About this exercise: The answer must consist of every line in the records below that contains the string "github".
Segment Start: Data supplied
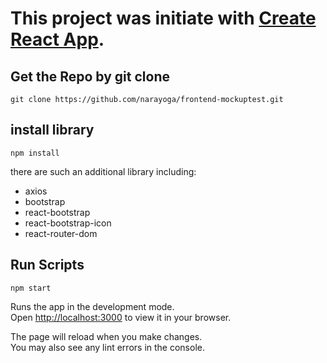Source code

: # This project was initiate with [Create React App](https://github.com/facebook/create-react-app).

## Get the Repo by git clone

`git clone https://github.com/narayoga/frontend-mockuptest.git`

## install library 

`npm install`

there are such an additional library including:
- axios
- bootstrap
- react-bootstrap
- react-bootstrap-icon
- react-router-dom

## Run Scripts

`npm start`

Runs the app in the development mode.\
Open [http://localhost:3000](http://localhost:3000) to view it in your browser.

The page will reload when you make changes.\
You may also see any lint errors in the console.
Segment End: Data supplied
Exercise result:
: # This project was initiate with [Create React App](https://github.com/facebook/create-react-app).
`git clone https://github.com/narayoga/frontend-mockuptest.git`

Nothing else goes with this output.